The Last Vermeer is the story of renowned Dutch artist Han van Meegeren (Guy Pearce), known best for his perfect forgeries, specifically his work copying Baroque period painter Johannes Vermeer. The tale revolves around the controversial investigation into van Meegeren’s alliance with Nazi’s during the second World War.
Protagonist Captain Joseph Piller is at the forefront of the film. Both his dedication to the case and his intense personal struggles are subtly depicted by the unemotional performance from Danish actor Claes Bang. The interest truly peaks whenever Guy Pearce is on screen. The flamboyant van Meegeren is excellently portrayed by Pearce, whose electrifying performance demands viewers’ attention.
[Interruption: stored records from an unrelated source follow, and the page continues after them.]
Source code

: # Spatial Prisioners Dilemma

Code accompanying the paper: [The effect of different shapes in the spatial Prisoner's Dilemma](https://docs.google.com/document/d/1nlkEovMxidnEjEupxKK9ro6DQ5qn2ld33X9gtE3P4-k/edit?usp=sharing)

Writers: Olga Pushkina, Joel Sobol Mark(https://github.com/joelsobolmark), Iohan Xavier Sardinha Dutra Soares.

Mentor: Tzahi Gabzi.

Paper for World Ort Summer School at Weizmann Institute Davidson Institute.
The juxtaposition of the quiet and reserved Piller, and the ostentatious van Meegeren produces a compelling dynamic between the two. Scenes are made more effective just from the presence of these two characters together, and the impact both characters leave on each other is evident and satisfying to see unfold.
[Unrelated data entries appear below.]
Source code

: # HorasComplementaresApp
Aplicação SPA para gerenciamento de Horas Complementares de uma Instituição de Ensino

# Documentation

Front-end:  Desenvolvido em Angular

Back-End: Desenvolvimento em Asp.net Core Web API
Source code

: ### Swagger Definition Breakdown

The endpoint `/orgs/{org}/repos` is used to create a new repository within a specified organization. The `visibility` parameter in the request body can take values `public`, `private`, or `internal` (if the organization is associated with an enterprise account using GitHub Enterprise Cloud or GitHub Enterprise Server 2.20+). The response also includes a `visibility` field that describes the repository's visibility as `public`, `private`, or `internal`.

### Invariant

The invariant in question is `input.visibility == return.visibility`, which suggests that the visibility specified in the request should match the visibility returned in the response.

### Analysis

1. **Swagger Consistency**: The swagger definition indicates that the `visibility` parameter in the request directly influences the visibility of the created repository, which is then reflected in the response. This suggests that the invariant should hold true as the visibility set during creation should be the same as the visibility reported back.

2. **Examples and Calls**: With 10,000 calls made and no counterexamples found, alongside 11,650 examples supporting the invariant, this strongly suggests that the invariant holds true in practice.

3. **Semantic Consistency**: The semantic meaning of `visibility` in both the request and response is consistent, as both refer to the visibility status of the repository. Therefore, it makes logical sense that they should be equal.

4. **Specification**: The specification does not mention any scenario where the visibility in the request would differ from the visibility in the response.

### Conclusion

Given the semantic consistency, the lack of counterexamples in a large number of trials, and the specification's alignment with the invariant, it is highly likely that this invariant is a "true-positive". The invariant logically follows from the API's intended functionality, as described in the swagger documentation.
The film’s atmosphere drastically changes when Piller and van Meegeren are apart from one another. Minor characters have minimal development, with most appearing two-dimensional. The antagonists of the film are at times cartoonish and exaggerated, making the impactful moments lose authenticity. Key scenes tend to feel over dramatized as well, with many scenes veering away from fact and closer to melodrama. The climax of the film in particular does not feel true to life, but definitely makes for exciting cinema.
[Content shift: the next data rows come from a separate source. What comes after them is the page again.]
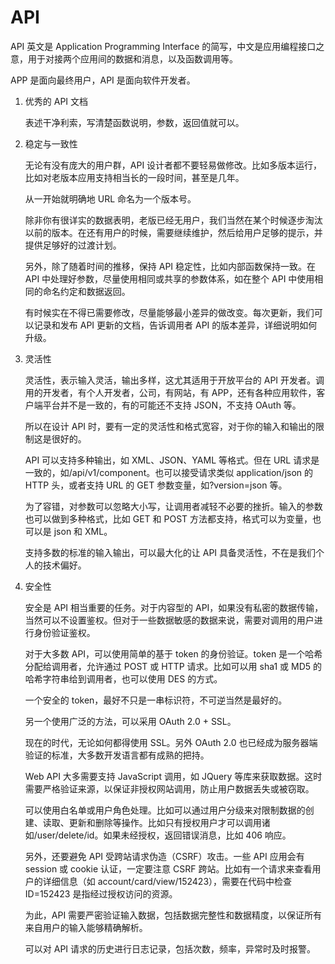# API

API 英文是 Application Programming Interface 的简写，中文是应用编程接口之意，用于对接两个应用间的数据和消息，以及函数调用等。

APP 是面向最终用户，API 是面向软件开发者。

1. 优秀的 API 文档

   表述干净利索，写清楚函数说明，参数，返回值就可以。

2. 稳定与一致性

   无论有没有庞大的用户群，API 设计者都不要轻易做修改。比如多版本运行，比如对老版本应用支持相当长的一段时间，甚至是几年。

   从一开始就明确地 URL 命名为一个版本号。

   除非你有很详实的数据表明，老版已经无用户，我们当然在某个时候逐步淘汰以前的版本。在还有用户的时候，需要继续维护，然后给用户足够的提示，并提供足够好的过渡计划。

   另外，除了随着时间的推移，保持 API 稳定性，比如内部函数保持一致。在 API 中处理好参数，尽量使用相同或共享的参数体系，如在整个 API 中使用相同的命名约定和数据返回。

   有时候实在不得已需要修改，尽量能够最小差异的做改变。每次更新，我们可以记录和发布 API 更新的文档，告诉调用者 API 的版本差异，详细说明如何升级。

3. 灵活性

   灵活性，表示输入灵活，输出多样，这尤其适用于开放平台的 API 开发者。调用的开发者，有个人开发者，公司，有网站，有 APP，还有各种应用软件，客户端平台并不是一致的，有的可能还不支持 JSON，不支持 OAuth 等。

   所以在设计 API 时，要有一定的灵活性和格式宽容，对于你的输入和输出的限制这是很好的。

   API 可以支持多种输出，如 XML、JSON、YAML 等格式。但在 URL 请求是一致的，如/api/v1/component。也可以接受请求类似 application/json 的 HTTP 头，或者支持 URL 的 GET 参数变量，如?version=json 等。

   为了容错，对参数可以忽略大小写，让调用者减轻不必要的挫折。输入的参数也可以做到多种格式，比如 GET 和 POST 方法都支持，格式可以为变量，也可以是 json 和 XML。

   支持多数的标准的输入输出，可以最大化的让 API 具备灵活性，不在是我们个人的技术偏好。

4. 安全性

   安全是 API 相当重要的任务。对于内容型的 API，如果没有私密的数据传输，当然可以不设置鉴权。但对于一些数据敏感的数据来说，需要对调用的用户进行身份验证鉴权。

   对于大多数 API，可以使用简单的基于 token 的身份验证。token 是一个哈希分配给调用者，允许通过 POST 或 HTTP 请求。比如可以用 sha1 或 MD5 的哈希字符串给到调用者，也可以使用 DES 的方式。

   一个安全的 token，最好不只是一串标识符，不可逆当然是最好的。

   另一个使用广泛的方法，可以采用 OAuth 2.0 + SSL。

   现在的时代，无论如何都得使用 SSL。另外 OAuth 2.0 也已经成为服务器端验证的标准，大多数开发语言都有成熟的把持。

   Web API 大多需要支持 JavaScript 调用，如 JQuery 等库来获取数据。这时需要严格验证来源，以保证非授权网站调用，防止用户数据丢失或被窃取。

   可以使用白名单或用户角色处理。比如可以通过用户分级来对限制数据的创建、读取、更新和删除等操作。比如只有授权用户才可以调用诸如/user/delete/id。如果未经授权，返回错误消息，比如 406 响应。

   另外，还要避免 API 受跨站请求伪造（CSRF）攻击。一些 API 应用会有 session 或 cookie 认证，一定要注意 CSRF 跨站。比如有一个请求来查看用户的详细信息（如 account/card/view/152423），需要在代码中检查 ID=152423 是指经过授权访问的资源。

   为此，API 需要严密验证输入数据，包括数据完整性和数据精度，以保证所有来自用户的输入能够精确解析。

   可以对 API 请求的历史进行日志记录，包括次数，频率，异常时及时报警。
The cinematography and colour palette are noticeably Vermeer-like. Shots are crafted to emulate the use of light that so typifies Vermeer’s works. Dramatic shadows and use of a single source of light effectively echo and imitate the technique which is at the heart of the story. Even when the film begins to decelerate and lose momentum, it is still visually pleasing to the eye, particularly to those familiar with Vermeer’s work.
Dan Friedkin’s directorial debut is cluttered and uneven. Minor characters are under-utilized, and the film becomes too theatrical for its own good. But the subject matter and the lead performances which tell the story are enough to make this a thoroughly entertaining experience.